[Interview] : « La REP PMCB pourrait être opportunité financière pour les artisans », Rami Jabbour (Valobat)

L’année 2023 signe l’entrée en vigueur de la filière de Responsabilité élargie du producteur (REP) pour les produits et matériaux de construction du bâtiment (REP PMCB). Contrainte ou opportunité ? Nous revenons sur les enjeux et le déploiement du dispositif avec Rami Jabbour, Directeur Communication et Marketing de l'éco-organisme Valobat.

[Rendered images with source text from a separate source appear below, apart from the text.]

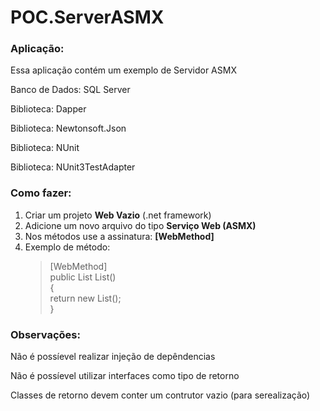 # POC.ServerASMX

<h3>Aplicação:</h3>
<p>Essa aplicação contém um exemplo de Servidor ASMX</p>
<p>Banco de Dados: SQL Server</p>
<p>Biblioteca: Dapper</p>
<p>Biblioteca: Newtonsoft.Json</p>
<p>Biblioteca: NUnit</p>
<p>Biblioteca: NUnit3TestAdapter</p>

<h3>Como fazer:</h3>
<ol type="number">
  <li>Criar um projeto <b>Web Vazio</b> (.net framework)</li>
  <li>Adicione um novo arquivo do tipo <b>Serviço Web (ASMX)</b></li>  
  <li>Nos métodos use a assinatura: <b>[WebMethod]</b></li>   
  <li>
    Exemplo de método:
    <blockquote>
      [WebMethod]<br/>
        public List<Customer> List()<br/>
        {<br/>
            return new List<Customer>();<br/>
        }<br/>
      </blockquote>
  </li>
</ol>

<h3>Observações:</h3>
<p>Não é possíevel realizar injeção de depêndencias</p>
<p>Não é possíevel utilizar interfaces como tipo de retorno</p>
<p>Classes de retorno devem conter um contrutor vazio (para serealização)</p>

Effy : Pourquoi avoir proposé de décaler le déploiement opérationnel de la REP PMCB ?

 

Rami Jabbour Valobat

Rami Jabbour : La REP PMCB est entrée en vigueur au 1er janvier 2023. Ce que l’on a proposé, c’est de décaler de quatre mois la partie déclaration et impact financier sur les metteurs sur le marché. Des éléments n’étaient pas clarifiés dans la REP, notamment un certain nombre de produits pour lesquels nous ne savions pas qui était metteur sur le marché et une liste de produits qui n’était pas arrêtée.

 

Un avis daté du 10 décembre a permis d’y voir plus clair mais les délais nous paraissaient trop courts pour que tout le monde puisse être prêt. Sur le reste des opérations, nous sommes déjà en train de signer des contrats avec les déchetteries professionnelles et avec les distributeurs, qui veulent mettre en place des points de collecte, pour démarrer la reprise des déchets.

 

Concrètement, quel va être le rôle des éco-organismes dans le déploiement de cette REP PMCB ?

 

Nous sommes là pour accompagner les metteurs sur le marché dans leur mise en conformité et également dans leur stratégie environnementale. Concernant les entreprises de travaux, les artisans, nous allons notamment leur apporter des solutions servicielles. Nous sommes en train de préparer une application dans laquelle ils vont pouvoir accéder aux consignes de tri, géolocaliser les points de reprise et aller jusqu’à la préparation de leur dépôt.

 

Il y a aussi toute la dimension pédagogique pour valoriser l’acte de tri et rappeler pourquoi on fait tout cela, à savoir plus d’économie circulaire dans le bâtiment. Ensuite, nous avons tout l’accompagnement pour les opérateurs de déchets au sens large, les déchetteries professionnelles, municipales et les distributeurs, à qui l’on va apporter de la signalétique, de la formation et aussi tout le soutien financier via les écocontributions. L’écocontribution sera redevable à compter du 1er mai 2023.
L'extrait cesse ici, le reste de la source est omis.